VLIW processors, CPU architecture and functionality

VLIW type processors have a number of advantages and disadvantages over other processors and have not only been used in processors, but also as shader units for GPUs and also in DSPs.

Today, VLIW designs seem to have disappeared from PC hardware, but they remain a valid option in designing new processors for different areas of the hardware market despite their obsolescence.

How does a VLIW processor work?

In a conventional superscalar or ILP processor, instructions are captured and processed individually during each instruction cycle. Whether it is an execution in order or out of order.
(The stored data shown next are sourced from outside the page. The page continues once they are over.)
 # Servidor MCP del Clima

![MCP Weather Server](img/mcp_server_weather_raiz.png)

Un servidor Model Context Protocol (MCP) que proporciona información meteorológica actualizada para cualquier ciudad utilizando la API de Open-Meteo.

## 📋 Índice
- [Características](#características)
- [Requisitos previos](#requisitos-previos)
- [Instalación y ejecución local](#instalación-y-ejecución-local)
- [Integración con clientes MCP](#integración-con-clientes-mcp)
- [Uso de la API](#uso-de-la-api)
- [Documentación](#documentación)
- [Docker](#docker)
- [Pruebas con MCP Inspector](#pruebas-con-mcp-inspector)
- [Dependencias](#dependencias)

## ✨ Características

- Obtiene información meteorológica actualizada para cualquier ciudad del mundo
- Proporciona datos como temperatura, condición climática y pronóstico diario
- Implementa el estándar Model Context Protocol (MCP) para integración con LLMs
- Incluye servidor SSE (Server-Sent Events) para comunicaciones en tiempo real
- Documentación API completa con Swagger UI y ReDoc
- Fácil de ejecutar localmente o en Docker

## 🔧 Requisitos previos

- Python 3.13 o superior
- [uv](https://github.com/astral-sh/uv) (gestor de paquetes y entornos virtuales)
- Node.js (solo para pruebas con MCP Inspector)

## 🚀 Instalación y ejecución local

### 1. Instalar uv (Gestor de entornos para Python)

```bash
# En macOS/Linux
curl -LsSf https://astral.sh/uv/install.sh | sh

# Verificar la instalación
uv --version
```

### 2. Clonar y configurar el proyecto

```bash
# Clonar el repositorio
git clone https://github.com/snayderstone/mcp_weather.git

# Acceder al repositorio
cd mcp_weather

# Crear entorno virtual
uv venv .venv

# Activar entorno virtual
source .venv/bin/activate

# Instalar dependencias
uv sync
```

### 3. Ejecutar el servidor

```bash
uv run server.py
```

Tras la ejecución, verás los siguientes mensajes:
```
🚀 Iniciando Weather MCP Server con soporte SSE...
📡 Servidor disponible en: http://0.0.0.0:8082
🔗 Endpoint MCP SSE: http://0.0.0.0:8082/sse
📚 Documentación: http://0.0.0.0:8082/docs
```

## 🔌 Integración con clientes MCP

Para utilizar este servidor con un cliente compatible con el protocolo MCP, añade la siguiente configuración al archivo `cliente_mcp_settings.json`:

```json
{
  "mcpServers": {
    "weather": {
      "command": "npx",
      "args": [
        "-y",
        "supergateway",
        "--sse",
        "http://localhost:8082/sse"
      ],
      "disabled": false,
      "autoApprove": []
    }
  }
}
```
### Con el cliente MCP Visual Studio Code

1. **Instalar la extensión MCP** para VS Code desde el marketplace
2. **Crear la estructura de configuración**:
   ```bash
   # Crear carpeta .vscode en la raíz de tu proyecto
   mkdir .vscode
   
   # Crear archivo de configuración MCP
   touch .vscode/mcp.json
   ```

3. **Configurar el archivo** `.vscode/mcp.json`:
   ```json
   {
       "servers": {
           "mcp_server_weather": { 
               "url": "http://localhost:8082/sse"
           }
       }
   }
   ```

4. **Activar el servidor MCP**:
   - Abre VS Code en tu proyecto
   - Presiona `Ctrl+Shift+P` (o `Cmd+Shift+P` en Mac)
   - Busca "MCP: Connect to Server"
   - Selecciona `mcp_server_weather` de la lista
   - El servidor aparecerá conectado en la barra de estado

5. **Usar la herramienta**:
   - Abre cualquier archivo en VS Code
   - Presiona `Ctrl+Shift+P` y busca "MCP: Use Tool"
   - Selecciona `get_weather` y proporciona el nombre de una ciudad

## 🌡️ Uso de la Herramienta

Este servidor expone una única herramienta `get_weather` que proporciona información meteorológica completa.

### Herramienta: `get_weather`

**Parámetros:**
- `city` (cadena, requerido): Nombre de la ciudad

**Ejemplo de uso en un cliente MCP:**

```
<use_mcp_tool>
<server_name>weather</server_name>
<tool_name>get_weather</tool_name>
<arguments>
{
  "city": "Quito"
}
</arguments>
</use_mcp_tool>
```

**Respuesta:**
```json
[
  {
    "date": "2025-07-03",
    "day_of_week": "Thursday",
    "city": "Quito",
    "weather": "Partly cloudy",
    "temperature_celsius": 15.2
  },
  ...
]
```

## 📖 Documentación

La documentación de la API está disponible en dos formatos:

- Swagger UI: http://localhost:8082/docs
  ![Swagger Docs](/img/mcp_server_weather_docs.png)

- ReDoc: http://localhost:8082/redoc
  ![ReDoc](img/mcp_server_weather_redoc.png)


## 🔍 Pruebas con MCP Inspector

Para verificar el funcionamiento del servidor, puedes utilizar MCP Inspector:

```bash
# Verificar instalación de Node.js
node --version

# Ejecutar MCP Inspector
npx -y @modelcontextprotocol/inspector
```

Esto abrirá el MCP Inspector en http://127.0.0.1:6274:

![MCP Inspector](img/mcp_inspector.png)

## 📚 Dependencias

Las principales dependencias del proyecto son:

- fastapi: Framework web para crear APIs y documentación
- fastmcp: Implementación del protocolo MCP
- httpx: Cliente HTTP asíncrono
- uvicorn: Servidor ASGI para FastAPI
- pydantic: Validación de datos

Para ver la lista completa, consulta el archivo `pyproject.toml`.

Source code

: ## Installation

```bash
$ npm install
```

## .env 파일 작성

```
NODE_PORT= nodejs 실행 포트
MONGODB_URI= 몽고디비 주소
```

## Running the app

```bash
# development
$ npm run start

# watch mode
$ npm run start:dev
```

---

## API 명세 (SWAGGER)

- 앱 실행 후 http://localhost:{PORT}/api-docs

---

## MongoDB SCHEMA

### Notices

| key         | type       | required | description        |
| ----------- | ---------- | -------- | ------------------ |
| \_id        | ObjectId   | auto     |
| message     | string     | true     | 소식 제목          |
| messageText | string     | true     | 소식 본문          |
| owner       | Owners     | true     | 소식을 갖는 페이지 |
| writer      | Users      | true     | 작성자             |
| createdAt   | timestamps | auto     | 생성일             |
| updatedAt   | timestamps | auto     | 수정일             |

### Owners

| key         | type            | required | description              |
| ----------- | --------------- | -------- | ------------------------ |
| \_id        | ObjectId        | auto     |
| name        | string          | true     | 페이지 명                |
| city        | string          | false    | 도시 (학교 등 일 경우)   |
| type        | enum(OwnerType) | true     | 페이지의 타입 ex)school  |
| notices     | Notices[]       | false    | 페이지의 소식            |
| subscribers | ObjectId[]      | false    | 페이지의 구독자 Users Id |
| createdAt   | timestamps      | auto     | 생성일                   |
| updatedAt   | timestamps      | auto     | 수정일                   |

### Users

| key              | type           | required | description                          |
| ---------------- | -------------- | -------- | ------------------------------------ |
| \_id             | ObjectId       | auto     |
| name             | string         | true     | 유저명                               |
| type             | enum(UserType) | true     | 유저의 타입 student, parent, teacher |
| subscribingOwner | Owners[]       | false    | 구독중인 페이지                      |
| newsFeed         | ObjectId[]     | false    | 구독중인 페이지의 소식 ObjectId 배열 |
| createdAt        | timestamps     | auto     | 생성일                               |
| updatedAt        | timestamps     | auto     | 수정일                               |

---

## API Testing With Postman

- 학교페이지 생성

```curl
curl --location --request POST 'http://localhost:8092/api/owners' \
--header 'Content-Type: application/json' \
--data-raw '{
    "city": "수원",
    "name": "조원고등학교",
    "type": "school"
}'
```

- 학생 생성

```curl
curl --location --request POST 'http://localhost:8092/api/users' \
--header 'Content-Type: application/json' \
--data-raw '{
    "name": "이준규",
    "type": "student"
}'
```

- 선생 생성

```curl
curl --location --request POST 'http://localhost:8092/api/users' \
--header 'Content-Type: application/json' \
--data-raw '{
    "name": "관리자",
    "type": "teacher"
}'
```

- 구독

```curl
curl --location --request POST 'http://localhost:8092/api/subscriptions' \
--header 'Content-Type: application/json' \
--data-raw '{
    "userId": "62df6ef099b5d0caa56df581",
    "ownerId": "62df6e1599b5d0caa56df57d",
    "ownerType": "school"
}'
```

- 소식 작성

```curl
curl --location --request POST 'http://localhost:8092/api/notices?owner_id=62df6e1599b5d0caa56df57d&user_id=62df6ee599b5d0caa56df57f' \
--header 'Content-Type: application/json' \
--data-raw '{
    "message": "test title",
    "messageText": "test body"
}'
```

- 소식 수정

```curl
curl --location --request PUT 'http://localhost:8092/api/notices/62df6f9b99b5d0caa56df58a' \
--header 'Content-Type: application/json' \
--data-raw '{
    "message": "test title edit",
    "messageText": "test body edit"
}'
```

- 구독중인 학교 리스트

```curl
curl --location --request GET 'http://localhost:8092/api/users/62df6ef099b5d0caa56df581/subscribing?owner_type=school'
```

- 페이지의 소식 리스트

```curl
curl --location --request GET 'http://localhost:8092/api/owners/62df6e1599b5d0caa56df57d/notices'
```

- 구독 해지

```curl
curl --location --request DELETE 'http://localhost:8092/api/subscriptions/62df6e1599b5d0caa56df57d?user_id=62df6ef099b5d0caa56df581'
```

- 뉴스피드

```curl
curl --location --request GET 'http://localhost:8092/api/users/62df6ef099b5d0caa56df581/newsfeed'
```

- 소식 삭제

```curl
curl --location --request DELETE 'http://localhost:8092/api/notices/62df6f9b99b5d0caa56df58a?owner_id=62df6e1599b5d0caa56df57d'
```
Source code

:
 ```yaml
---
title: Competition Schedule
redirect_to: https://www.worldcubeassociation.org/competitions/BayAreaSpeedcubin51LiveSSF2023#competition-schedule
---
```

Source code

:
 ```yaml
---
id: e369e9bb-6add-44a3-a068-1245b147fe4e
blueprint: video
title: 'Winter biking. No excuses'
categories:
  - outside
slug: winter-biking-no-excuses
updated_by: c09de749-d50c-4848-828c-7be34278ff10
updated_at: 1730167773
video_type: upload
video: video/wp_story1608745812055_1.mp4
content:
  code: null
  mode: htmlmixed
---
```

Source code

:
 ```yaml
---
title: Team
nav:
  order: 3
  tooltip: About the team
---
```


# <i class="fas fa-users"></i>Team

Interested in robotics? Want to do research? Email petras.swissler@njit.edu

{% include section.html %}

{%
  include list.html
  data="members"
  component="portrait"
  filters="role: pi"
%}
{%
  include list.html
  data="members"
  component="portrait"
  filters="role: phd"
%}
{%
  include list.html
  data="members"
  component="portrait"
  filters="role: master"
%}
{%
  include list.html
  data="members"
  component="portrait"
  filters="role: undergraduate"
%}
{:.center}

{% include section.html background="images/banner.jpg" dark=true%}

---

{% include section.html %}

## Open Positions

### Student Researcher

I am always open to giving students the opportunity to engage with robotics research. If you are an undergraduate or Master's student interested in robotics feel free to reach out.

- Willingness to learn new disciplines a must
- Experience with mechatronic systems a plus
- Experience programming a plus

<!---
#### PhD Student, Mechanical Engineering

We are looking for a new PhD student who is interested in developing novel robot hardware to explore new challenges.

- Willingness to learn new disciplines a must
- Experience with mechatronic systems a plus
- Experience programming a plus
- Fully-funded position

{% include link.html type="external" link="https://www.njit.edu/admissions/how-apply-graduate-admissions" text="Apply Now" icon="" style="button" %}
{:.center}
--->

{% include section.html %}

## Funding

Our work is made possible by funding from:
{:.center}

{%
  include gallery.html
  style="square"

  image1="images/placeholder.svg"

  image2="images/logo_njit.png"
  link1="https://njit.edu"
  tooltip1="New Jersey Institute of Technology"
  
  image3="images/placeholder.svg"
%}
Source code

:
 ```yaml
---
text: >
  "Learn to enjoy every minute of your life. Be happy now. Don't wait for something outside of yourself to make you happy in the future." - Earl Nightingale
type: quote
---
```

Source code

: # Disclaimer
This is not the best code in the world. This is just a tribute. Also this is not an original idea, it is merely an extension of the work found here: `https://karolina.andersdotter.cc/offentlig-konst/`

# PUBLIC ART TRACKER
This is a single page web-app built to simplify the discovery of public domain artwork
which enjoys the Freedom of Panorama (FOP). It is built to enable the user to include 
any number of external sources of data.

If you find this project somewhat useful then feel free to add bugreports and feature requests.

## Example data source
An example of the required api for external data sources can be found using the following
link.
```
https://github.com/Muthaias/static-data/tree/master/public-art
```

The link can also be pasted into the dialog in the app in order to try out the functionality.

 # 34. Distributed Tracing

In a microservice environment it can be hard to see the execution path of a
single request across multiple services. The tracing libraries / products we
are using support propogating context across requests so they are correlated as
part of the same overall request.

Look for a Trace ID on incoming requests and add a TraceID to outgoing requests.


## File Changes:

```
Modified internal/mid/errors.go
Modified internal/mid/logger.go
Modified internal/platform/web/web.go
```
In the case of a VLIW processor, this involves grouping several instructions into one and sending them together to the different units available in the processor.

To get this VLIW processors rely heavily on the compiler to generate binary code, el cual agrupará las diferentes instrucciones en una sola instrucción, siempre teniendo en cuenta el nivel de ocupación de cada una de las unidades de ejecución en cada momento de la ejecución, lo cual dependerá de la cantidad de ciclos de reloa de requiere que the instructions.

Since the instructions can have different degrees of duration in terms of clock cycles, this is a performance issue because for several clock cycles we will have threads that do nothing and which will execute an NOP instruction, which means that during this cycle clock, said unit does not perform any operation. This makes VLIW processors heavily dependent on the compiler for maximum efficiency.

Advantages and Disadvantages of a VLIW Design

The main advantages it brings are as follows:

The hardware in charge of decoding the instructions is much simpler than an ILP or TLP CPU, this allows to leave more free space on the chip for the execution units and therefore to be able to execute more instructions at the same time .
Having more space also allows you to place a larger number of registers, which is ideal for facilitating the speculative execution typical of failed processors without the need for a sort buffer.

Regarding its drawbacks, the first of them is that a much more complex compiler is required, the second being the one we mentioned earlier and which is based on the fact that there is a plus great waste of different threads, since most of them will have a good time unoccupied.

To better understand this, imagine that you have grouped together in a VLIW 3 instructions that require the execution of the first 4 cycles, the 7 second cycles and the 10 third cycles. The execution unit responsible for executing the first instruction will do 6 clock cycles without doing anything, the second will do 3 and all because the third will need 10 cycles to operate.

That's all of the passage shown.